For pure random walk processes, Eq.s (2) and (3) represent the limit of our analysis. However, very often we will encounter a difference stationary process defined again as

x_t = \mu_t + y_t

(4)

where in this case $\mu_t$ is a random walk process^[1]. Taking the first difference, we have

\begin{aligned} x_t-x_{t-1} &= (\mu_t+y_t) - (\mu_{t-1}+y_{t-1})\\ &= (\delta +\mu_{t-1} + w_t+y_t) - (\mu_{t-1} + y_{t-1})\\ &= \delta + y_t - y_{t-1} + w_t \end{aligned}

(5)

If $y_t$ is stationary, the first difference $v_t=y_t-y_{t-1}$ must be as well:

\mathbb{E}[v_t] = \mathbb{E}[y_t-y_{t-1}]=\mathbb{E}[y_t]-\mathbb{E}[y_{t-1}]=\mu_y-\mu_y=0

(6)

and

\begin{aligned} \gamma_v(h) &= \text{Cov}(v_{t+h}, v_t)\\ &= \text{Cov}(y_{t+h}-y_{t+h-1}, y_t-y_{t-1})\\ &= 2\,\gamma_y(h) - \gamma_y(h-1)-\gamma_y(h+1) \end{aligned}

(7)

Problem

Prove that the fact that $v_t$ is stationary demonstrates that $z_t=x_t-x_{t-1}$ must be stationary as well.

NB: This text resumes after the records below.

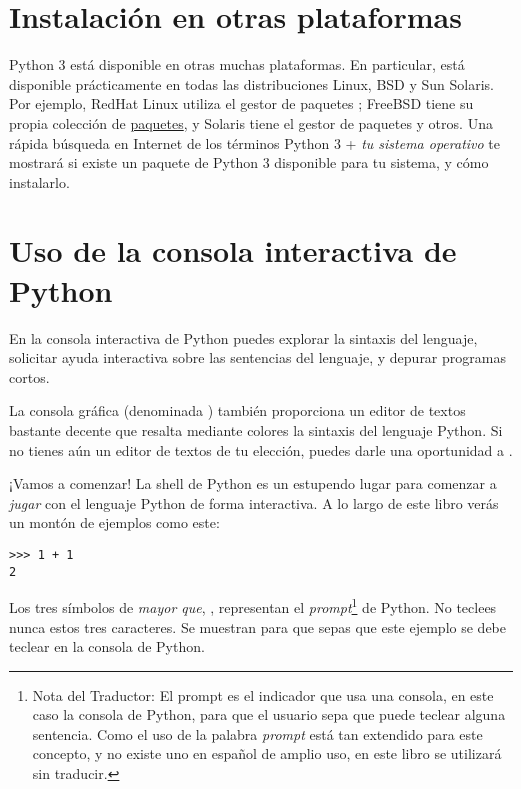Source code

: \section{Instalación en otras plataformas}

Python 3 está disponible en otras muchas plataformas. En particular, está disponible prácticamente en todas las distribuciones Linux, BSD y Sun Solaris. Por ejemplo, RedHat Linux utiliza el gestor de paquetes ; FreeBSD tiene su propia colección de \href{http://www.freebsd.org/ports/}{paquetes}, y Solaris tiene el gestor de paquetes  y otros. Una rápida búsqueda en Internet de los términos Python 3 + \emph{tu sistema operativo} te mostrará si existe un paquete de Python 3 disponible para tu sistema, y cómo instalarlo.

\section{Uso de la consola interactiva de Python}\label{sec:shell}

En la consola interactiva de Python puedes explorar la sintaxis del lenguaje, solicitar ayuda interactiva sobre las sentencias del lenguaje, y depurar programas cortos.

La consola gráfica (denominada ) también proporciona un editor de textos bastante decente que resalta mediante colores la sintaxis del lenguaje Python. Si no tienes aún un editor de textos de tu elección, puedes darle una oportunidad a .

¡Vamos a comenzar! La shell de Python es un estupendo lugar para comenzar a \emph{jugar} con el lenguaje Python de forma interactiva.  A lo largo de este libro verás un montón de ejemplos como este:

\begin{listing}
\begin{verbatim}
>>> 1 + 1
2
\end{verbatim}
\end{listing}

Los tres símbolos de \emph{mayor que}, \codigo{$>>>$}, representan el \emph{prompt}\footnote{Nota del Traductor: El prompt es el indicador que usa una consola, en este caso la consola de Python, para que el usuario sepa que puede teclear alguna sentencia. Como el uso de la palabra \emph{prompt} está tan extendido para este concepto, y no existe uno en español de amplio uso, en este libro se utilizará sin traducir.} de Python. No teclees nunca estos tres caracteres. Se muestran para que sepas que este ejemplo se debe teclear en la consola de Python.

Differencing to Differentiation¶

Finite Differences¶

Differencing is closely related to the discrete analog of differentiation. Assuming our time series $p_t$ originates from the continuous process $p(t)$ with first derivative $\frac{d}{dt}p(t)$ , the backward finite difference approximation to the derivative is

\frac{d}{dt}p(t) \approx \frac{p_t-p_{t-1}}{\Delta t}.

(10)

As we are assuming a constant sampling rate, we can treat $\Delta t$ as 1 in the unit of our time steps (seconds, days, years, etc.). By the same logic, we can approximate the second derivative using the backward second-order difference

\begin{aligned} \frac{d^2}{dt^2}p(t) &\approx \frac{\frac{p_{t}-p_{t-1}}{\Delta t}-\frac{p_{t-1}-p_{t-2}}{\Delta t}}{\Delta t}\\ &=\frac{p_{t}-2p_{t-1}+p_{t-2}}{(\Delta t)^2}. \end{aligned}

(11)

Where as before we can reduce to $p_{t}-2p_{t-1}+p_{t-2}$ by treating $\Delta t$ as 1^[2].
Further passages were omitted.